$400,000 awarded to Northern Maine Development Commission for assessments of contaminated properties
CARIBOU, Maine — Officials in Aroostook County are taking a step forward in efforts to clean up contaminated sites in the region thanks to a $400,000 federal grant.
The Northern Maine Development Commission has been awarded $400,000 by the Environmental Protection Agency to assist in the revitalization of brownfield sites.
The EPA grant is part of a larger $3.8 million award to the state announced late last week by members of Maine’s congressional delegation.
A brownfield is property whose expansion, redevelopment or reuse may be complicated by the presence or potential presence of a hazardous substance, pollutant or contaminant. The EPA’s Brownfields Program helps states and local communities assess, safely clean up and reuse brownfields for economic development projects.
Connie Akerson, Northern Maine Development Commission environmental planner, said Wednesday that the group is excited because this grant allows for the cleanup of sites that have co-mingled pollutants.
“Oftentimes, we get grants that allow us to only clean up sites that are contaminated by petroleum products,” she said. “But this allows us to clean up these co-mingled sites, so we are very pleased about that.”
Properties potentially contaminated with hazardous substances such as pesticides, fertilizers and chemicals used in manufacturing can qualify for the funding.
Jay Kamm, Northern Maine Development Commission senior planner, said the program is voluntary and free to landowners.
“The landowner has to agree for us to go on the property and do the assessment,” said Kamm. “Our goal is to close the loop so after the assessment landowners can seek cleanup funds such as NMDC’s Brownfield Revolving Loan Fund or cleanup grants. These assessments provide the needed framework for cleaning the properties so that they can be revitalized.”
Akerson said that potential cleanup sites have not yet been identified. Northern Maine Development Commission did a brief municipal survey to get an idea about how many sites could benefit from the grant but those who believe they are eligible for the cleanup have to apply for assistance. The EPA has final approval over which sites will be selected.
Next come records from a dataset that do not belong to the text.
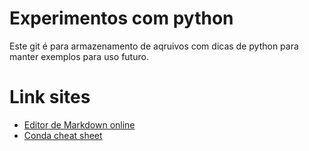 # Experimentos com python

Este git é para armazenamento de aqruivos com dicas de python para manter exemplos para uso futuro.

# Link sites
- [Editor de Markdown online](https://stackedit.io/app#)<br>
- [Conda cheat sheet](https://docs.conda.io/projects/conda/en/4.6.0/_downloads/52a95608c49671267e40c689e0bc00ca/conda-cheatsheet.pdf)
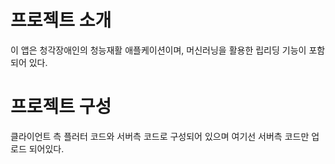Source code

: # 프로젝트 소개
이 앱은 청각장애인의 청능재활 애플케이션이며, 머신러닝을 활용한 립리딩 기능이 포함되어 있다. 


# 프로젝트 구성
클라이언트 측 플러터 코드와 서버측 코드로 구성되어 있으며
여기선 서버측 코드만 업로드 되어있다.


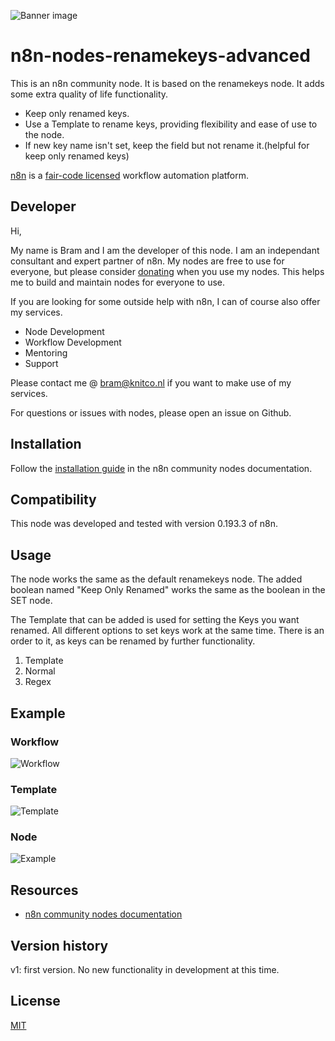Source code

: ![Banner image](https://user-images.githubusercontent.com/10284570/173569848-c624317f-42b1-45a6-ab09-f0ea3c247648.png)

# n8n-nodes-renamekeys-advanced

This is an n8n community node. It is based on the renamekeys node. It adds some extra quality of life functionality.
* Keep only renamed keys.
* Use a Template to rename keys, providing flexibility and ease of use to the node.
* If new key name isn't set, keep the field but not rename it.(helpful for keep only renamed keys)

[n8n](https://n8n.io/) is a [fair-code licensed](https://docs.n8n.io/reference/license/) workflow automation platform.

## Developer

Hi, 

My name is Bram and I am the developer of this node.
I am an independant consultant and expert partner of n8n.
My nodes are free to use for everyone, but please consider [donating](https://donate.stripe.com/3cs5oe7xM6L77Yc5ko) when you use my nodes.
This helps me to build and maintain nodes for everyone to use.

If you are looking for some outside help with n8n, I can of course also offer my services.
* Node Development
* Workflow Development
* Mentoring
* Support

Please contact me @ bram@knitco.nl if you want to make use of my services.

For questions or issues with nodes, please open an issue on Github.

## Installation

Follow the [installation guide](https://docs.n8n.io/integrations/community-nodes/installation/) in the n8n community nodes documentation.

## Compatibility

This node was developed and tested with version 0.193.3 of n8n.

## Usage

The node works the same as the default renamekeys node. The added boolean named "Keep Only Renamed" works the same as the boolean in the SET node.

The Template that can be added is used for setting the Keys you want renamed.
All different options to set keys work at the same time.
There is an order to it, as keys can be renamed by further functionality.
1. Template
2. Normal
3. Regex

## Example

### Workflow
![Workflow](https://github.com/bramkn/n8n-nodes-renamekeys-advanced/blob/master/images/workflow.png)

### Template
![Template](https://github.com/bramkn/n8n-nodes-renamekeys-advanced/blob/master/images/template.png)

### Node
![Example](https://github.com/bramkn/n8n-nodes-renamekeys-advanced/blob/master/images/example.png)


## Resources

* [n8n community nodes documentation](https://docs.n8n.io/integrations/community-nodes/)

## Version history

v1: first version. No new functionality in development at this time.

## License

[MIT](https://github.com/n8n-io/n8n-nodes-starter/blob/master/LICENSE.md)
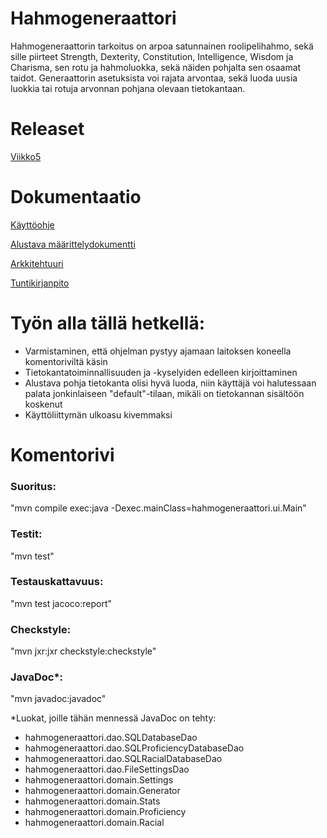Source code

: # Hahmogeneraattori

Hahmogeneraattorin tarkoitus on arpoa satunnainen roolipelihahmo, sekä sille piirteet Strength, Dexterity, Constitution, Intelligence, Wisdom ja Charisma, sen rotu ja hahmoluokka, sekä näiden pohjalta sen osaamat taidot. Generaattorin asetuksista voi rajata arvontaa, sekä luoda uusia luokkia tai rotuja arvonnan pohjana olevaan tietokantaan.

# Releaset

[Viikko5](https://github.com/Fumblessi/ot-harjoitustyo/releases/tag/viikko5)

# Dokumentaatio

[Käyttöohje](https://github.com/Fumblessi/ot-harjoitustyo/blob/master/dokumentointi/kaytto-ohje.md)

[Alustava määrittelydokumentti](https://github.com/Fumblessi/ot-harjoitustyo/blob/master/dokumentointi/maarittelydokumentti.md)

[Arkkitehtuuri](https://github.com/Fumblessi/ot-harjoitustyo/blob/master/dokumentointi/arkkitehtuuri.md)

[Tuntikirjanpito](https://github.com/Fumblessi/ot-harjoitustyo/blob/master/dokumentointi/tyoaikakirjanpito.md)


# Työn alla tällä hetkellä:

* Varmistaminen, että ohjelman pystyy ajamaan laitoksen koneella komentoriviltä käsin
* Tietokantatoiminnallisuuden ja -kyselyiden edelleen kirjoittaminen
* Alustava pohja tietokanta olisi hyvä luoda, niin käyttäjä voi halutessaan palata jonkinlaiseen "default"-tilaan, mikäli on tietokannan sisältöön koskenut
* Käyttöliittymän ulkoasu kivemmaksi

# Komentorivi

### Suoritus:

"mvn compile exec:java -Dexec.mainClass=hahmogeneraattori.ui.Main"

### Testit:

"mvn test"

### Testauskattavuus:

"mvn test jacoco:report"

### Checkstyle:

"mvn jxr:jxr checkstyle:checkstyle"

### JavaDoc*:

"mvn javadoc:javadoc"

*Luokat, joille tähän mennessä JavaDoc on tehty:
- hahmogeneraattori.dao.SQLDatabaseDao
- hahmogeneraattori.dao.SQLProficiencyDatabaseDao
- hahmogeneraattori.dao.SQLRacialDatabaseDao
- hahmogeneraattori.dao.FileSettingsDao
- hahmogeneraattori.domain.Settings
- hahmogeneraattori.domain.Generator
- hahmogeneraattori.domain.Stats
- hahmogeneraattori.domain.Proficiency
- hahmogeneraattori.domain.Racial
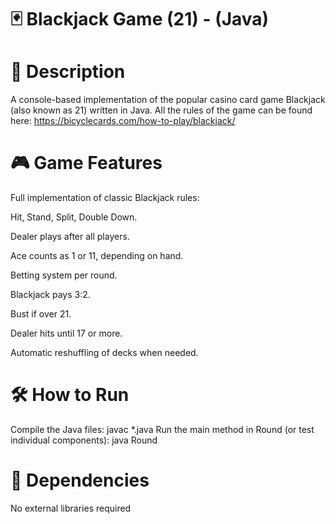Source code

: # 🃏 Blackjack Game (21) - (Java) 
# 📌 Description
A console-based implementation of the popular casino card game Blackjack (also known as 21) written in Java.
All the rules of the game can be found here: https://bicyclecards.com/how-to-play/blackjack/

# 🎮 Game Features
Full implementation of classic Blackjack rules:

Hit, Stand, Split, Double Down.

Dealer plays after all players.

Ace counts as 1 or 11, depending on hand.

Betting system per round.

Blackjack pays 3:2.

Bust if over 21.

Dealer hits until 17 or more.

Automatic reshuffling of decks when needed.
# 🛠️ How to Run
Compile the Java files:
javac *.java
Run the main method in Round (or test individual components):
java Round
# 🔁 Dependencies
No external libraries required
“It is a great opportunity for municipalities because a lot of times these properties will sit idle due to the potential contamination,” she said. “It takes away the fear for the purchaser or developer to build and reuse the property.”
Thanks to previous grant money, nine Aroostook County brownfields with possible petroleum contamination were addressed.
“Whenever we can get in and perform assessment work on a property it is a benefit all around — it is a benefit to the community, the property owner and the environment. It is a win-win for everyone,” said Akerson.
Members of the state’s congressional delegation also were pleased to hear the news.
“These investments will provide economic opportunities in Maine, while helping to protect the integrity of the environment for future generations,” U.S. Sens. Olympia Snowe and Susan Collins said in a joint statement.
“This important funding will help Maine communities to revitalize hazardous land for development,” said U.S. Rep. Mike Michaud.
The program will begin Oct. 1 and will run for three years. Municipalities or landowners who want information are urged to call Kamm or Akerson at Northern Maine Development Commission at 498-8736 or visit www.northernmainebrownfields.org.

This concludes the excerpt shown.